Scientists are getting close to reversing age-related memory loss with young blood

All-natural rejuvenation?
All-natural rejuvenation?
Image: Reuters/Luis Enrique Ascui
We may earn a commission from links on this page.

Blood from umbilical cords may be medicine’s fountain of youth—at least for mice.

The blood from the cord that connects fetuses to their mothers during pregnancy contains compounds that scientists believe reverses some of the effects of aging, like memory loss. In a paper published (paywall) in Nature Communication on April 19, researchers from Stanford University announced they’ve identified which specific chemicals have these memory-sharpening effects. They believe that one day, these proteins may be able to help people with neurodegenerative diseases, like Alzheimer’s.

In this study, the research team looked at the effects of the liquid part of human blood, called plasma, on mouse brains. The team gave shots of blood plasma from three different sources—people aged 61-82, 19-24, and newborn infants’ umbilical cords (with consent from their parents)—to older mice every four days for two weeks.

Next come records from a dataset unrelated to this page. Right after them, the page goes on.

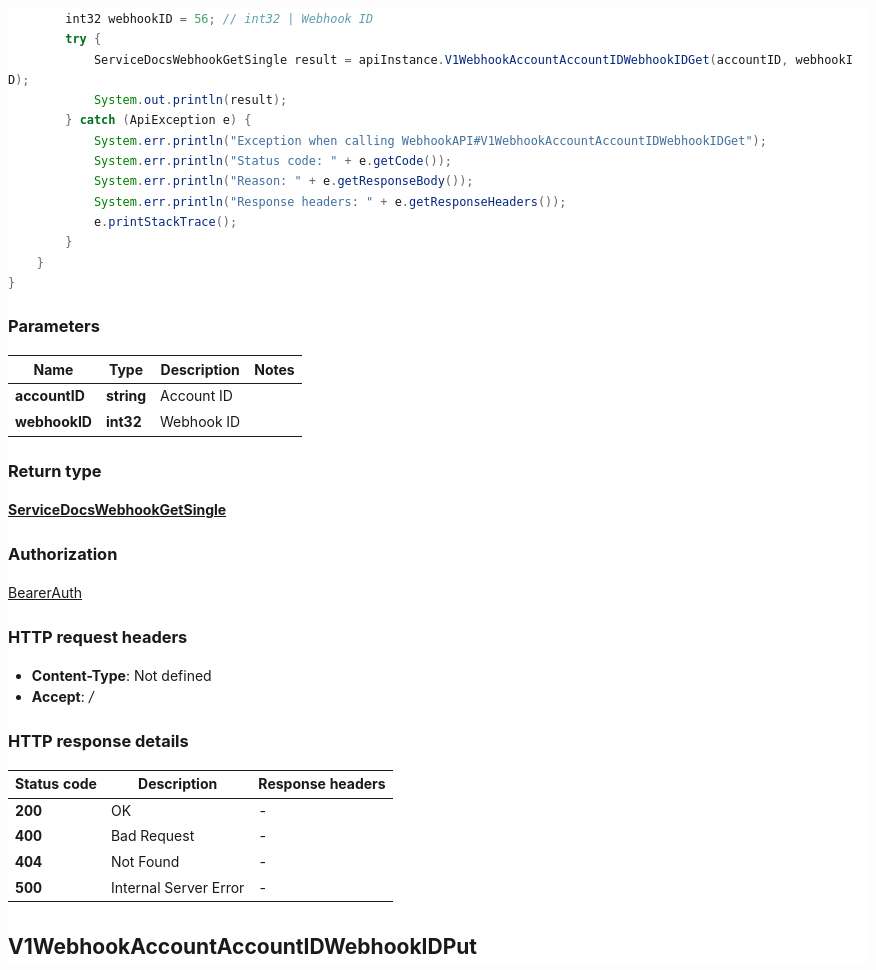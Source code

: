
 ```java
        int32 webhookID = 56; // int32 | Webhook ID
        try {
            ServiceDocsWebhookGetSingle result = apiInstance.V1WebhookAccountAccountIDWebhookIDGet(accountID, webhookID);
            System.out.println(result);
        } catch (ApiException e) {
            System.err.println("Exception when calling WebhookAPI#V1WebhookAccountAccountIDWebhookIDGet");
            System.err.println("Status code: " + e.getCode());
            System.err.println("Reason: " + e.getResponseBody());
            System.err.println("Response headers: " + e.getResponseHeaders());
            e.printStackTrace();
        }
    }
}
```

### Parameters


| Name | Type | Description  | Notes |
|------------- | ------------- | ------------- | -------------|
| **accountID** | **string**| Account ID | |
| **webhookID** | **int32**| Webhook ID | |

### Return type

[**ServiceDocsWebhookGetSingle**](ServiceDocsWebhookGetSingle.md)

### Authorization

[BearerAuth](../README.md#BearerAuth)

### HTTP request headers

- **Content-Type**: Not defined
- **Accept**: */*


### HTTP response details
| Status code | Description | Response headers |
|-------------|-------------|------------------|
| **200** | OK |  -  |
| **400** | Bad Request |  -  |
| **404** | Not Found |  -  |
| **500** | Internal Server Error |  -  |


## V1WebhookAccountAccountIDWebhookIDPut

They placed the mice in a maze, which consisted of a table filled with holes that would either lead them to a snuggly den or a jarring fall (it wouldn’t be enough to hurt them). Mice that received cord plasma fared better than those who received young adult plasma. Mice who received old plasma did the worst—about the same as mice who had no intervention. This suggests that the youngest plasma somehow improves memory, even after its deteriorated with age.

To figure out which parts of the plasma were actually useful, the team analyzed the different chemicals found in blood plasma at different ages. Specifically, they looked at the proteins that influence how cells talk to each other; old plasma has fewer of these proteins than young plasma, says Tony Wyss-Coray, a Stanford immunologist and co-author of the paper. Specifically, there seems to be a lot more a protein called TIMP2 in younger people. When the researchers injected old mice with TIMP2 alone, they started behaving like young mice again, getting similar similar memory benefits to those mice that had the cord blood injections, suggesting this was the protein at play.

“Human blood, especially young human blood—the youngest we can obtain—has factors in there that can be beneficial in the brain,” says Wyss-Coray. Although this was a mouse model, Wyss-Coray is confident these results could translate to humans. In January, Wyss-Coray and his team concluded a clinical trial in which they injected Alzheimer’s patients with plasma from young adults every week for four months to see if it was safe for patients. They’re still analyzing the results.

Although umbilical cord blood plasma seems to have the most TIMP2, studying it is logistically difficult. Although parents often choose to preserve cord blood—which includes stem cells that can be used to fight diseases later on in life—the plasma is usually discarded. Obtaining it for research would mean a researcher would need to be present at childbirth. To get enough plasma for these sorts of trials would entail invading many people’s privacy. So Wyss-Coray is now focusing on researching plasma from young adults, which still has more TIMP2 than older adults and can be obtained more easily.